Brett plays British Prime Minister William Pitt the Younger, a genius who’s been used to accomplishing any number of intellectual feats from a very young age (i.e. translating six pages of Thucydides a night in front of his father), as well as drinking a bottle of port a day (from an equally young age) to strengthen his sickly constitution. Now middle-aged, William is Prime Minister at the time of the Napoleonic Wars, and his port-drinking has increased rather exponentially with adulthood and has become interspersed with overly-enthusiastic doses of claret and Madeira. He also spends most of his (rare) free time attempting to continue his meticulous, lifelong imitation of the cold serenity that characterises his mother’s side of the family and to fight off the madness that has poisoned his paternal bloodline for generations. It is only when he is reunited with Eleanor Eden (Caroline Langrishe), the intelligent and utterly adorable daughter of good friends whom he has not seen since she was fourteen, that he is finally confronted with the true nature of his existence. Apart from everybody else, belonging nowhere, lonely, and terrified of losing his mind, William realises that his youth has been lost in service to his country and that he has never known the joy that comes from the recognition of a sister-solitude. Through Eleanor, who is more than twenty years his junior and shares his feelings with equal candour, he’s ‘set alight’, as Florence would say, and is completely overcome by the elation and power of that recognition…before people begin to talk, and a terrible promise that has haunted him since the death of his father has the most horrifying and inhuman consequences for both William and Eleanor.
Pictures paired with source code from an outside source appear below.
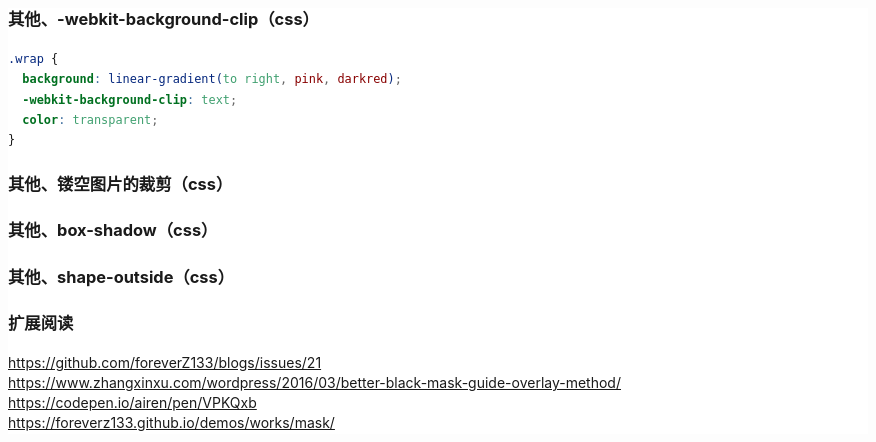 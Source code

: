 </iframe>


### 其他、-webkit-background-clip（css）
```css
.wrap {
  background: linear-gradient(to right, pink, darkred);
  -webkit-background-clip: text;
  color: transparent;
}
```
<iframe height="265" style="width: 100%;" scrolling="no" title="遮罩蒙版 background-clip" src="//codepen.io/foreverZ133/embed/vPWwbX/?height=265&theme-id=dark&default-tab=result" frameborder="no" allowtransparency="true" allowfullscreen="true">
  See the Pen <a href='https://codepen.io/foreverZ133/pen/vPWwbX/'>遮罩蒙版 background-clip</a> by 张永恒
  (<a href='https://codepen.io/foreverZ133'>@foreverZ133</a>) on <a href='https://codepen.io'>CodePen</a>.
</iframe>

### 其他、镂空图片的裁剪（css）
<iframe height="265" style="width: 100%;" scrolling="no" title="遮罩蒙版 镂空图片裁剪" src="//codepen.io/foreverZ133/embed/VRrJpb/?height=265&theme-id=dark&default-tab=result" frameborder="no" allowtransparency="true" allowfullscreen="true">
  See the Pen <a href='https://codepen.io/foreverZ133/pen/VRrJpb/'>遮罩蒙版 镂空图片裁剪</a> by 张永恒
  (<a href='https://codepen.io/foreverZ133'>@foreverZ133</a>) on <a href='https://codepen.io'>CodePen</a>.
</iframe>

### 其他、box-shadow（css）
<iframe height="265" style="width: 100%;" scrolling="no" title="遮罩蒙版 box-shadow" src="//codepen.io/foreverZ133/embed/gEXNNB/?height=265&theme-id=dark&default-tab=result" frameborder="no" allowtransparency="true" allowfullscreen="true">
  See the Pen <a href='https://codepen.io/foreverZ133/pen/gEXNNB/'>遮罩蒙版 box-shadow</a> by 张永恒
  (<a href='https://codepen.io/foreverZ133'>@foreverZ133</a>) on <a href='https://codepen.io'>CodePen</a>.
</iframe>

### 其他、shape-outside（css）


### 扩展阅读
https://github.com/foreverZ133/blogs/issues/21  
https://www.zhangxinxu.com/wordpress/2016/03/better-black-mask-guide-overlay-method/  
https://codepen.io/airen/pen/VPKQxb  
https://foreverz133.github.io/demos/works/mask/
Most people today know Jeremy Brett from his dazzling and macabre performance as Sherlock Holmes, and people like me who have watched Holmes to distraction may, while watching this episode, observe his refined manner of seating himself on the couch at Downing Street and half expect him to draw his knees up and sit on his haunches at any second. Mercifully, as this episode proves, Brett is spectacularly original as an actor and pours more effort into this one-hour guest appearance than most actors today would bother with on an entire series. William inhabits Brett completely and shines out through his eyes. When a fit of madness seizes him, we get a terrifying glimpse into what is prowling beneath his composed and unruffled demeanour, before this transgression is brushed away as one would a fly and we’re left facing a neat and perfectly tranquil man, hands folded, contemplating the mess he has made of the sitting room; that mass of broken glass and smashed china a symbolic portrait both of his despair and of the side of his personality that causes it. His command of facial expression is exquisite: when he fixes his eyes on Eleanor, or reads her letters, you could not imagine a more touching representation of complete contentment, and, most profoundly of all, fulfilment. When it comes to the possibility of being parted from her, his entire face screws up in such a contortion of agony that you want to look away, as if you’re intruding on something private. Caroline Langrishe, best known for her adorable performance as Kitty Scherbatsky in 1977’s Anna Karenina, is a perfect choice as intellectual sparring partner Eleanor, her disarming and spirited demeanour an ideal match for Brett’s towering screen presence; her final conversation with William at the end of the episode a shattering, head-on collision of youthful optimism and experienced cynicism that leaves you feeling like you’ve been whacked on the head with a sledgehammer.


With such a heart-rending narrative and such fierce, astonishing acting, this is an episode for people who love humanity, who love acting and who love great stories.